[Rendered images with source text]
┄┄┄┄┄┄┄┄┄┄

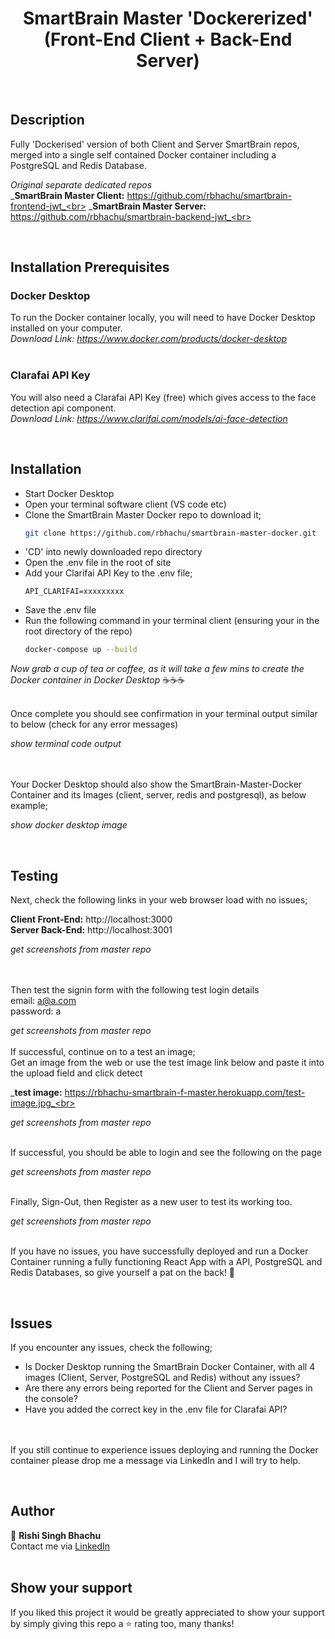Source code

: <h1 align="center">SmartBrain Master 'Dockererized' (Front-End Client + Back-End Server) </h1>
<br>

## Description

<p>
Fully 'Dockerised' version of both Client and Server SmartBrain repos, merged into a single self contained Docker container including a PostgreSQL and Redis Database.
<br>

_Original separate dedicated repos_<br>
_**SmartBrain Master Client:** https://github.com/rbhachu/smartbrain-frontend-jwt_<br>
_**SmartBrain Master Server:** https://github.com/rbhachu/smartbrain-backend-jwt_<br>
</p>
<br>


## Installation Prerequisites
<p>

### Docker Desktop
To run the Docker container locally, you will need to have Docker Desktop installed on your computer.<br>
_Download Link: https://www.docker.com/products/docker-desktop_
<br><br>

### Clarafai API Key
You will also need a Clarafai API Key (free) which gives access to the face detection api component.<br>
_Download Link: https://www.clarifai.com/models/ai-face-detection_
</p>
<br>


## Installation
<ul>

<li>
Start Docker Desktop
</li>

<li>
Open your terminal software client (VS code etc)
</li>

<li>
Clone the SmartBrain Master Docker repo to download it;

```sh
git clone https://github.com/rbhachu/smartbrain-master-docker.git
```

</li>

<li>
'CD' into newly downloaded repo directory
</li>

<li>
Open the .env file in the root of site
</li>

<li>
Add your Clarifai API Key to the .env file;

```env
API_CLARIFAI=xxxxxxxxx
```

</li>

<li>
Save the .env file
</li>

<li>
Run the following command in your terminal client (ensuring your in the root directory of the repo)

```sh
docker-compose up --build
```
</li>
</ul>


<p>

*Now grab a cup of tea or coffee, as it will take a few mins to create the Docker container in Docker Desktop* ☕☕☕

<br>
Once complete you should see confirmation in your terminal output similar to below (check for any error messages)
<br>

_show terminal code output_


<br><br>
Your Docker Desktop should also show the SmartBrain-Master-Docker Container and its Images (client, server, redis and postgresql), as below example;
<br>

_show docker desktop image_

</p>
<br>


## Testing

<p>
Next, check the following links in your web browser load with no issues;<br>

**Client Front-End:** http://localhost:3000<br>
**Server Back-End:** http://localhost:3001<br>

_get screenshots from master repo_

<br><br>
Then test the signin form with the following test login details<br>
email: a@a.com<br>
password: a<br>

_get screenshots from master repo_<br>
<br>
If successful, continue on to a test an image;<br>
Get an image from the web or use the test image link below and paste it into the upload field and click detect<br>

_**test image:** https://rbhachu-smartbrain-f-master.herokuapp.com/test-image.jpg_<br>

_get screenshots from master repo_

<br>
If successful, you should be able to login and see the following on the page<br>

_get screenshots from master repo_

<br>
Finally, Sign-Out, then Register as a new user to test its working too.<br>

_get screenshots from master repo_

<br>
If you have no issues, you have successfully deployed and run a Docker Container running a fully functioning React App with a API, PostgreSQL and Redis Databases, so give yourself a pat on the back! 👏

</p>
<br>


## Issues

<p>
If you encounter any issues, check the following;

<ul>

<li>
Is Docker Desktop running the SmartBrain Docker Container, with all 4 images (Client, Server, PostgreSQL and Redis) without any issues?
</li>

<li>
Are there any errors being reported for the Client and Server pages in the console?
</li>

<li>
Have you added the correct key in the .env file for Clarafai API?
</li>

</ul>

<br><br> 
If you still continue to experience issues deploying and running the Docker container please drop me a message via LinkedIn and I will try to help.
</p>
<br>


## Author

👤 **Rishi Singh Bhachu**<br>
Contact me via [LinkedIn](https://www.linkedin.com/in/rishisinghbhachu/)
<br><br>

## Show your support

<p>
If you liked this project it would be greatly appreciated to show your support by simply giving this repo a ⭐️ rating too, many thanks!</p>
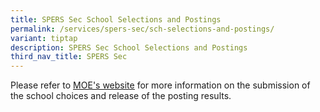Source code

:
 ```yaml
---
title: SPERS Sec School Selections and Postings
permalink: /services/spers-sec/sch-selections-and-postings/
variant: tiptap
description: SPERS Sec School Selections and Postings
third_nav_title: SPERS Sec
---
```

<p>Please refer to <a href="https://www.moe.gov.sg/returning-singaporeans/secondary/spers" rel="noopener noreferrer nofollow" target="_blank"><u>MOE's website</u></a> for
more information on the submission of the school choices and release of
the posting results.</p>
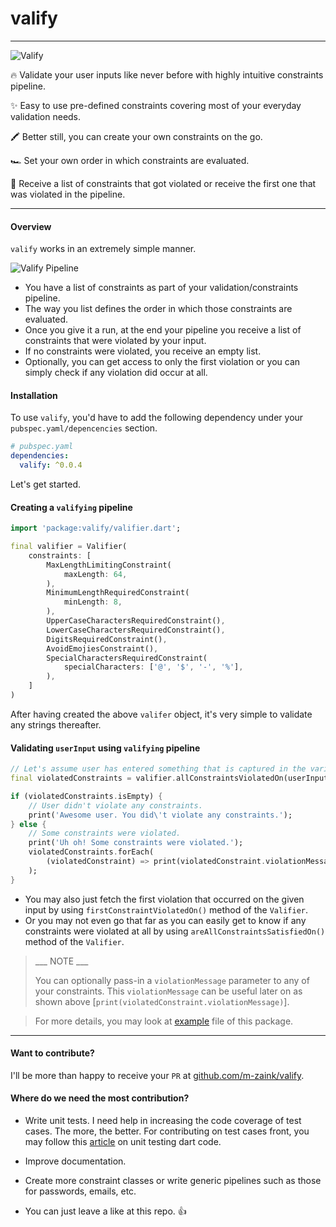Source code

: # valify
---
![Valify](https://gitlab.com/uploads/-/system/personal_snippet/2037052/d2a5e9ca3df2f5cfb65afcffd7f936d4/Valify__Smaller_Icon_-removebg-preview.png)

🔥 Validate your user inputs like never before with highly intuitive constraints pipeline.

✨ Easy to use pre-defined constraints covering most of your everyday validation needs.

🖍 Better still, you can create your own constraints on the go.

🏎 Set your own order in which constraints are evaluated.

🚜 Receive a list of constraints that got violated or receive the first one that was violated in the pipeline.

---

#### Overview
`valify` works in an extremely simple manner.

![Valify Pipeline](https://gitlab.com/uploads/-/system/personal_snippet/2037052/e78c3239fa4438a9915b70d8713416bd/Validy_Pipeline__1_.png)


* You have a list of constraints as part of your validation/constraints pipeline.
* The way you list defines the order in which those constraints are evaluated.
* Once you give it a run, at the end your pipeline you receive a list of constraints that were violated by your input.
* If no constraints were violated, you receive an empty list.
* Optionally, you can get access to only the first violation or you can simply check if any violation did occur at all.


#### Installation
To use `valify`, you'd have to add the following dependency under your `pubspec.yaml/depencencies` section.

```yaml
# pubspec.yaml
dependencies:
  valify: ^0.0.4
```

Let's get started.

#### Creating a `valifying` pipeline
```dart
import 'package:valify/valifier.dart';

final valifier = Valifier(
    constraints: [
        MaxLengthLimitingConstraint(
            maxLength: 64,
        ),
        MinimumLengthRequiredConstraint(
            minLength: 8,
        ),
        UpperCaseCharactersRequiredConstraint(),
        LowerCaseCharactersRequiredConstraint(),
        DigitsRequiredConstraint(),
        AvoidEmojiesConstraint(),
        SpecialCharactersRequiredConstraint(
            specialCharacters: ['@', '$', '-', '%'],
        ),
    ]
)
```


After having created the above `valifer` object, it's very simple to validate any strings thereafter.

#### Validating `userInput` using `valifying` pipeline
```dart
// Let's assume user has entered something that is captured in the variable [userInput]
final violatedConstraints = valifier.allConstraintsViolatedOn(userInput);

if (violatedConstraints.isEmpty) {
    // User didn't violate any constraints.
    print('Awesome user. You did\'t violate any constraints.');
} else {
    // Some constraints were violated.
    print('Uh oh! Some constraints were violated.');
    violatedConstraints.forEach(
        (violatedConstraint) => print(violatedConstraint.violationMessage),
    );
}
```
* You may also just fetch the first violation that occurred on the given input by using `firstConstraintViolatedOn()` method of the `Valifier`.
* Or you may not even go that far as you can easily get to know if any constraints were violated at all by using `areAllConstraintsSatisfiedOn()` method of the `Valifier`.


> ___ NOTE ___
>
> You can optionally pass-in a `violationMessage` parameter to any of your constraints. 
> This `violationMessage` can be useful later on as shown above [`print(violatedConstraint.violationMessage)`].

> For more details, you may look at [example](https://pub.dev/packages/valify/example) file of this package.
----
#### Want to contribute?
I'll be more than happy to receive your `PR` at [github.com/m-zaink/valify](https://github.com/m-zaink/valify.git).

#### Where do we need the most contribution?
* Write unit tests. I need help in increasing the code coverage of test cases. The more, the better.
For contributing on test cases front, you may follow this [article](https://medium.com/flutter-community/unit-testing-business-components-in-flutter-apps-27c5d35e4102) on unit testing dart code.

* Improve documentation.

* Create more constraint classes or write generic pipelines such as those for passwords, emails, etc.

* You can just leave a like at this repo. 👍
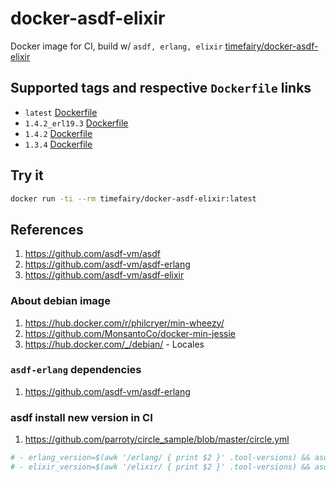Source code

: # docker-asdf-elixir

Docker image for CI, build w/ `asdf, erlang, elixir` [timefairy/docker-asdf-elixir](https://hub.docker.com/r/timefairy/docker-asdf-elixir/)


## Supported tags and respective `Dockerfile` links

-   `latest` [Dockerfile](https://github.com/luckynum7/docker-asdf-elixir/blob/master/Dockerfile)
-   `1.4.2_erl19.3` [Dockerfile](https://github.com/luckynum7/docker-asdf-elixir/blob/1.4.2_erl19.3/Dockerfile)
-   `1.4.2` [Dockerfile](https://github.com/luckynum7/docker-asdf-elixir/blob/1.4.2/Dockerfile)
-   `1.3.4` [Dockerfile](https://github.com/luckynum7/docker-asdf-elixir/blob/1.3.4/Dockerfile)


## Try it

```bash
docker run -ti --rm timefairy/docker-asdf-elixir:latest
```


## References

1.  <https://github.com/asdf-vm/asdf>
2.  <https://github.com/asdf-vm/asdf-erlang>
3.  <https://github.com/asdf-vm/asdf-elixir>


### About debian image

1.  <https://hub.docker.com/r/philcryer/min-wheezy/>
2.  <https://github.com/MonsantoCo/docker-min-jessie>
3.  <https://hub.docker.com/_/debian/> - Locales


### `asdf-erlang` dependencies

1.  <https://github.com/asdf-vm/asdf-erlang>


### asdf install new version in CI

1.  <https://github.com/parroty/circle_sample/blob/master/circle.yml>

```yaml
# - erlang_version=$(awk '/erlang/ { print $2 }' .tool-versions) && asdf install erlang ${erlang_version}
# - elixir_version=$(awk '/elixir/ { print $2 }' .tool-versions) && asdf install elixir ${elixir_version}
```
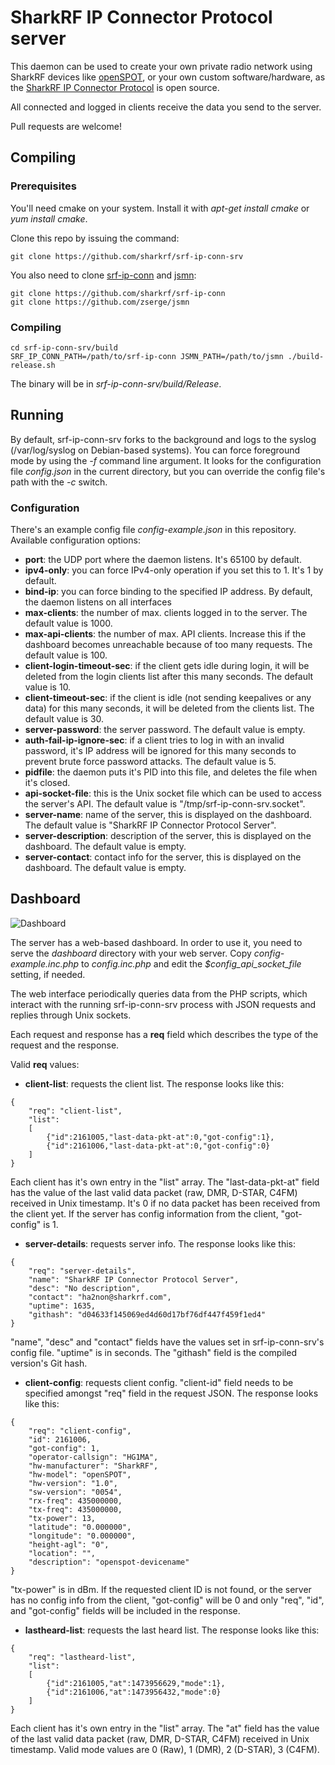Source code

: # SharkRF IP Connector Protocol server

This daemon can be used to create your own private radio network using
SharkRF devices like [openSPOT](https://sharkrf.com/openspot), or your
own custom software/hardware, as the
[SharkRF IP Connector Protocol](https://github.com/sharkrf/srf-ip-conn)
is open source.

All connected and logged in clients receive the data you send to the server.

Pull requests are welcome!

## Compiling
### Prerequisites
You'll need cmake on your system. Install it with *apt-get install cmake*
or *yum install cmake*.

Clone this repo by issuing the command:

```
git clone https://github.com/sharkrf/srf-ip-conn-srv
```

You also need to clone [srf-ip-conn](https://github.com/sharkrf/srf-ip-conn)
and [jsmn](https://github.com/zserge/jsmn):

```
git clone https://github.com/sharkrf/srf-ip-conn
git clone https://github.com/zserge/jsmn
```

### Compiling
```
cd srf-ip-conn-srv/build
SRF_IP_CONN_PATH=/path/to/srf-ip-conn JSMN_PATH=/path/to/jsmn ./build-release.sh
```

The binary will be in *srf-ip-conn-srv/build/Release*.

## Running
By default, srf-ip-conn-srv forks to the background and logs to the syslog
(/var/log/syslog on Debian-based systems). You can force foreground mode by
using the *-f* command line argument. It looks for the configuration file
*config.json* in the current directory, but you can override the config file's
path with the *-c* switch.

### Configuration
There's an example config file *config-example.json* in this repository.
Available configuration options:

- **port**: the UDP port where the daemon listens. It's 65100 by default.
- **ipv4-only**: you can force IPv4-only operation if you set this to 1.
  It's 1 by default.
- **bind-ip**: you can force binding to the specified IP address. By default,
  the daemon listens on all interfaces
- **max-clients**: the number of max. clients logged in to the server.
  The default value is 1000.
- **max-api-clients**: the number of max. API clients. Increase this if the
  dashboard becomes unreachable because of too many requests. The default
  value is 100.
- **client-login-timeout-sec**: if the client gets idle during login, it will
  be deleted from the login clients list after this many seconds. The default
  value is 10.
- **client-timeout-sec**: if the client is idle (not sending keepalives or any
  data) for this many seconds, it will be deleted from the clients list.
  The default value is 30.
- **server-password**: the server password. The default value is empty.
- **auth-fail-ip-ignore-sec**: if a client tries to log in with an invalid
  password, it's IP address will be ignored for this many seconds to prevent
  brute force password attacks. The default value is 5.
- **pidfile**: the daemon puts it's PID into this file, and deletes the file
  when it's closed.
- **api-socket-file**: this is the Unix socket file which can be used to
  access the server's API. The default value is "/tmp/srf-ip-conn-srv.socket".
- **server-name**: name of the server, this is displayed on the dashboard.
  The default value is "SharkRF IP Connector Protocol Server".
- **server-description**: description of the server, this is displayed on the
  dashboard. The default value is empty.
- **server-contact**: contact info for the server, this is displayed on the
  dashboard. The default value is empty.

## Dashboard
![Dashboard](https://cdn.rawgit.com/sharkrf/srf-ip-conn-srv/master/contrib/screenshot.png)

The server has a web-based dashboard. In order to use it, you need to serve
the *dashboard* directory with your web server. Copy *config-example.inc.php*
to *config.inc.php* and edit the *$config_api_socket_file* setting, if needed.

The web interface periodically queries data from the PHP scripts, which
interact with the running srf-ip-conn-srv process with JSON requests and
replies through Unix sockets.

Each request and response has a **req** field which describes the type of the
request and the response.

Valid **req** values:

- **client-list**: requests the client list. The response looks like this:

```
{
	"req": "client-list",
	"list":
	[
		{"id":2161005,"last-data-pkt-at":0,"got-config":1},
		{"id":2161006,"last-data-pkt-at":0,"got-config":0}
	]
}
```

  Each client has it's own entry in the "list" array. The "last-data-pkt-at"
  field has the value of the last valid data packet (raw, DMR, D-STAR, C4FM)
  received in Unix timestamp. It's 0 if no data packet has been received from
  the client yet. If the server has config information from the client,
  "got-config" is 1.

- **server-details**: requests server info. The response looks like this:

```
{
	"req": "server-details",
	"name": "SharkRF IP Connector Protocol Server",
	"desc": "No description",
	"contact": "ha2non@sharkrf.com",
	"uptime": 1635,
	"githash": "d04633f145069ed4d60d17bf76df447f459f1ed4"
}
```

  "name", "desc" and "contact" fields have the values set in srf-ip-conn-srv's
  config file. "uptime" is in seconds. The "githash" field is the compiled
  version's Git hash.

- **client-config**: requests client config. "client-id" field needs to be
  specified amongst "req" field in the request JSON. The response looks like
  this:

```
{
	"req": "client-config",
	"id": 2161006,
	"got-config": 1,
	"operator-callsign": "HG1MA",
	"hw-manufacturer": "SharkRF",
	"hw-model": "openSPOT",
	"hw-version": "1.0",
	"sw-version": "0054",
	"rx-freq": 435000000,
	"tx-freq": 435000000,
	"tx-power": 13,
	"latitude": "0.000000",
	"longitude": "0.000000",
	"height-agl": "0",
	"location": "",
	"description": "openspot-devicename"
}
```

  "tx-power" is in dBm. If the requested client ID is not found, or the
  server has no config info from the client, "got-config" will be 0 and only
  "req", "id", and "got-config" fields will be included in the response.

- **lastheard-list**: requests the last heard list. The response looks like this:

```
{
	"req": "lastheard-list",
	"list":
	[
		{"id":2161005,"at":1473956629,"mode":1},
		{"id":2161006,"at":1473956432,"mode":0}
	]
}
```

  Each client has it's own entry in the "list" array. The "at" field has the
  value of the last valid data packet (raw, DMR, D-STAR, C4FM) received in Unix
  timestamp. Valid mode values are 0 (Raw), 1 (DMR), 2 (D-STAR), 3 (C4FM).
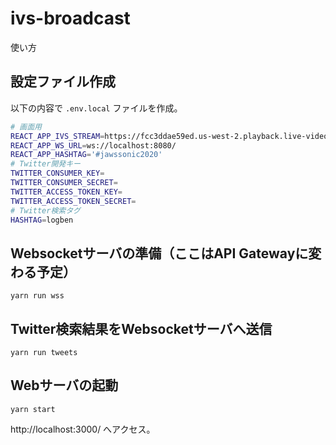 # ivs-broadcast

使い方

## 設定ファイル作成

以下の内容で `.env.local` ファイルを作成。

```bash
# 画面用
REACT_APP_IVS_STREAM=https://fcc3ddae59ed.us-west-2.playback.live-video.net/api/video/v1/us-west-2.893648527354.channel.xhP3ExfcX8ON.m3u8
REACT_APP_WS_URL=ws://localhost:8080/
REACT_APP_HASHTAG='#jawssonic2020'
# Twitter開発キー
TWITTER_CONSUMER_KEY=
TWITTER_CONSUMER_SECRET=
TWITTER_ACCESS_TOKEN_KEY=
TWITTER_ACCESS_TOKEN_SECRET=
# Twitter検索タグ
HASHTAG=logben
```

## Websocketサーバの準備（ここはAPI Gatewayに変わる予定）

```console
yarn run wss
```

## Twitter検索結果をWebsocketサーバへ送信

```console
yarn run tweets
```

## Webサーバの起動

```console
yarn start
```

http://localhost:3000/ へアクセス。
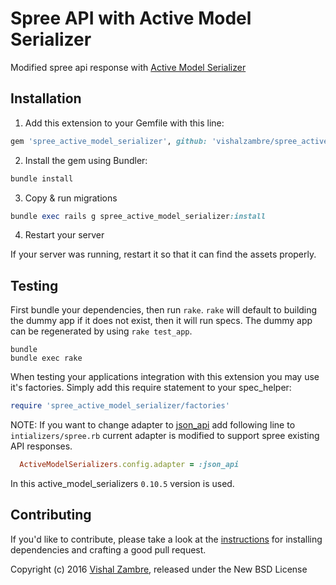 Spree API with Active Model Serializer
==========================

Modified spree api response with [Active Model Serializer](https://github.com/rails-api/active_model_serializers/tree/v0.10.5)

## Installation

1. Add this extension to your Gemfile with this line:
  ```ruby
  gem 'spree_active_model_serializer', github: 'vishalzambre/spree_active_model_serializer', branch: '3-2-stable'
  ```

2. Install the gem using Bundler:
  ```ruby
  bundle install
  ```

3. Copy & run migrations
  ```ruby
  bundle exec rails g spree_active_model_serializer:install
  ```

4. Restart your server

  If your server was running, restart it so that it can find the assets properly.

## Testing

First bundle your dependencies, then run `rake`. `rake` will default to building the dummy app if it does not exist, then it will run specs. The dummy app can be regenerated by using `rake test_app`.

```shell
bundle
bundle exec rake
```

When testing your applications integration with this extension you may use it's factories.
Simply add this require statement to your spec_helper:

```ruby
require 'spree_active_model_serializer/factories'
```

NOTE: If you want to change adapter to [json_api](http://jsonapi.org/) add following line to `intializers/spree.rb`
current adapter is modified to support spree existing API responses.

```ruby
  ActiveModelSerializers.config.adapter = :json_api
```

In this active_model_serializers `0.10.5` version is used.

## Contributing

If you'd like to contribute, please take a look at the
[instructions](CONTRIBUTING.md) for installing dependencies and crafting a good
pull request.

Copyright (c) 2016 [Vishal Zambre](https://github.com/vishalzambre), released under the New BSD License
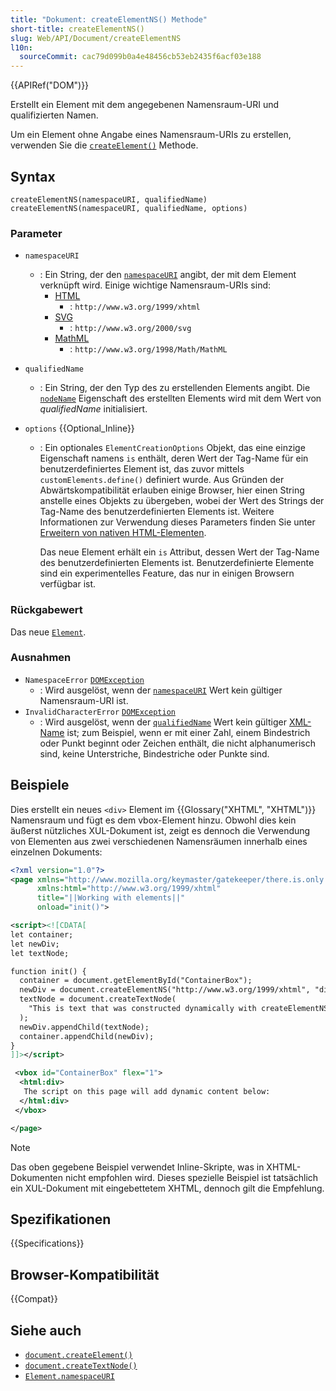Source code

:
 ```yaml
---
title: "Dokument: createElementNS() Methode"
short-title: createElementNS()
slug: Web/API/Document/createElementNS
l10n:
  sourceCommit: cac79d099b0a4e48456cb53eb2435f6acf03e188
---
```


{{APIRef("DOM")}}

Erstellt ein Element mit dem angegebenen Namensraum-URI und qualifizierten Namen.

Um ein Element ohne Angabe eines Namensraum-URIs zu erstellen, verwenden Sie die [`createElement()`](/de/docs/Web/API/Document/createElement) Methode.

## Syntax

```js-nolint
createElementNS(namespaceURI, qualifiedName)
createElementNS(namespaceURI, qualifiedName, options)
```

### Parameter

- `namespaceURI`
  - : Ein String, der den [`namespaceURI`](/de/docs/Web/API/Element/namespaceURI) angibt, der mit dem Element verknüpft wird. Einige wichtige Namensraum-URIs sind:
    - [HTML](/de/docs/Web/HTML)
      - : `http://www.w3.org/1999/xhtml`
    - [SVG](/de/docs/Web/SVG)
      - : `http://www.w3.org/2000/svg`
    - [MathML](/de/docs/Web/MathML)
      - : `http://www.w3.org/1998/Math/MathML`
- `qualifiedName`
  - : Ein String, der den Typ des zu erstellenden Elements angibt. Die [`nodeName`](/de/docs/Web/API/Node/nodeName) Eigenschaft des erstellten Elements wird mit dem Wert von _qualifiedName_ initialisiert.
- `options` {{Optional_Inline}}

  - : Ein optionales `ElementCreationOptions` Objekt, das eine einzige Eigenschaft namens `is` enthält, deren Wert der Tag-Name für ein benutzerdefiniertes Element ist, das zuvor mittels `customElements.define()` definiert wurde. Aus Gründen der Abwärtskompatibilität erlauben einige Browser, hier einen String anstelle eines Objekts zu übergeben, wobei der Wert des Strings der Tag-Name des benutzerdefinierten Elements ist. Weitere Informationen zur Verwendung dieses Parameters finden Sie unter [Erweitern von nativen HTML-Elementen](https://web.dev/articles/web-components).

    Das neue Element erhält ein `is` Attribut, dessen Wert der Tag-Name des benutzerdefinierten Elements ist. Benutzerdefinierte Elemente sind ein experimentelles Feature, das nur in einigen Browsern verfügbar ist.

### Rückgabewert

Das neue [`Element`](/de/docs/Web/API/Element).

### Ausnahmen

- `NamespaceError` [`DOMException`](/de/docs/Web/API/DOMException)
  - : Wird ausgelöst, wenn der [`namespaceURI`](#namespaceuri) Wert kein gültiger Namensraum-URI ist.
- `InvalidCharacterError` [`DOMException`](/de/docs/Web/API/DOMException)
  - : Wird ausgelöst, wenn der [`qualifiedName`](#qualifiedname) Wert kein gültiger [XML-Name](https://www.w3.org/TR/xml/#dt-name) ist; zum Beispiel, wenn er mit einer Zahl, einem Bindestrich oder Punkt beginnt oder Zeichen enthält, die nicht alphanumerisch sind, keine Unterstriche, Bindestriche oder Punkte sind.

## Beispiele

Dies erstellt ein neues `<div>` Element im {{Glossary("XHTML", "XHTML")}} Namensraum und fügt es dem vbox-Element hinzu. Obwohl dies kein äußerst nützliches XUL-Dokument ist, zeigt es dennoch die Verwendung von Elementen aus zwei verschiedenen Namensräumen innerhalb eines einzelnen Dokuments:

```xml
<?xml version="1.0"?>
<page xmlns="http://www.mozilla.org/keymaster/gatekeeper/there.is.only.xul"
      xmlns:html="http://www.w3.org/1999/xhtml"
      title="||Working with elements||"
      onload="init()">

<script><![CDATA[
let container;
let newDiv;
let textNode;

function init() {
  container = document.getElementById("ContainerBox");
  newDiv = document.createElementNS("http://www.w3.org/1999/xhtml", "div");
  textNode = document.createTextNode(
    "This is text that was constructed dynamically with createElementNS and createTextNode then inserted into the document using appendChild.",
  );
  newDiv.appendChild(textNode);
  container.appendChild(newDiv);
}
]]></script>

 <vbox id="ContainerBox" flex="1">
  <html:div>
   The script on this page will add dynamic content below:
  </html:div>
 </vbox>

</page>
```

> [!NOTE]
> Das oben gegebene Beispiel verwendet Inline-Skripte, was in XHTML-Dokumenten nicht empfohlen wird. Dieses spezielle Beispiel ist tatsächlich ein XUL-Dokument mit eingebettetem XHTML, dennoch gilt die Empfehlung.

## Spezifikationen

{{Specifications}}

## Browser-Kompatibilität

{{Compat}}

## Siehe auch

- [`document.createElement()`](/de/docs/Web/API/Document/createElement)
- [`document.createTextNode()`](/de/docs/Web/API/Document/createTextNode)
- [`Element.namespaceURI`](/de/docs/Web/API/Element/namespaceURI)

┄┄┄┄┄┄┄┄┄┄

EXERCISE GOAL
Apply a filter for "fields" to the entries and show each line that passes.

SOLUTION TO THE PROBLEM
  "name", "desc" and "contact" fields have the values set in srf-ip-conn-srv's
  "req", "id", and "got-config" fields will be included in the response.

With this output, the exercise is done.